Nicolle in his recent book "Native eucalypts of South Australia" (2013, pp. 186-187) resurrects the name E. cajuputea F.Muell. ex Miq., applying it to green-leaved mallee boxes growing on rocky hill sites on the northern Eyre Peninsula, Flinders Ranges and Mount Remarkable. Historically E. cajuputea has been synonymized with E. odorata, including in EUCLID. Nicolle also makes a comment about the similarity between E. cajuputea and E. wimmerensis Rule from the Little Desert of Victoria and adjacent areas in South Australia. In EUCLID we currently regard these "cajuputea" stands of mallee-box to be E. viridis.
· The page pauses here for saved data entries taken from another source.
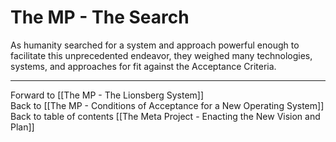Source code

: # The MP - The Search

As humanity searched for a system and approach powerful enough to facilitate this unprecedented endeavor, they weighed many technologies, systems, and approaches for fit against the Acceptance Criteria. 

___

Forward to [[The MP - The Lionsberg System]]  
Back to [[The MP - Conditions of Acceptance for a New Operating System]]      
Back to table of contents [[The Meta Project - Enacting the New Vision and Plan]]  
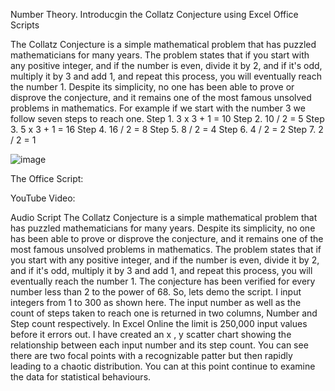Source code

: Number Theory. Introducgin the Collatz Conjecture using Excel Office Scripts


The Collatz Conjecture is a simple mathematical problem that has puzzled mathematicians for many years. The problem states that if you start with any positive integer, and if the number is even, divide it by 2, and if it's odd, multiply it by 3 and add 1, and repeat this process, you will eventually reach the number 1. Despite its simplicity, no one has been able to prove or disprove the conjecture, and it remains one of the most famous unsolved problems in mathematics.
For example if we start with the number 3 we follow seven steps to reach one. 
Step 1.	3 x 3 + 1 = 10
Step 2.	10 / 2 = 5
Step 3.	5 x 3 + 1 = 16
Step 4.	16 / 2 = 8
Step 5.	8 / 2 = 4
Step 6.	4 / 2 = 2
Step 7.	2 / 2 = 1

![image](https://user-images.githubusercontent.com/47678539/216773578-1cc2127d-9929-492d-aa43-dd80071d478a.png)

The Office Script: 

YouTube Video:

Audio Script
The Collatz Conjecture is a simple mathematical problem that has puzzled mathematicians for many years. Despite its simplicity, no one has been able to prove or disprove the conjecture, and it remains one of the most famous unsolved problems in mathematics.
The problem states that if you start with any positive integer, and if the number is even, divide it by 2, and if it's odd, multiply it by 3 and add 1, and repeat this process, you will eventually reach the number 1.
The conjecture has been verified for every number less than 2 to the power of 68.
So, lets demo the script. I input integers from 1 to 300 as shown here. The input number as well as the count of steps taken to reach one is returned in two columns, Number and Step count respectively. In Excel Online the limit is 250,000 input values before it errors out. 
I have created an x , y scatter chart showing the relationship between each input number and its step count. You can see there are two focal points with a recognizable patter but then rapidly leading to a chaotic distribution. 
You can at this point continue to examine the data for statistical behaviours.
The treatment of species of green-leaved mallee box in EUCLID needs to be reconsidered in light of all of these recent differences of opinion. There are now several names available for different variants of the mallee-boxes E. viridis, E. odorata and E. polybractea, most erected on the visual features of a few specimens with no real assessment of within and between population variation in morphology or genetics for species that are found sporadically over a geographic range of some 2000 km. The differences between E. viridis and E. odorata are not great, with considerable overlap in measurements of juvenile and adult leaves, and bud and fruit size.
In 2018 Rule extended his studies of Victorian pupulations of mallee-box species describing four new subspecies of Eucalyptus wimmerensis and a new subspecies of E. polybractea. At present none of these are recognized in EUCLID as type specimens have not been distributed. See Rule (2018) for further information.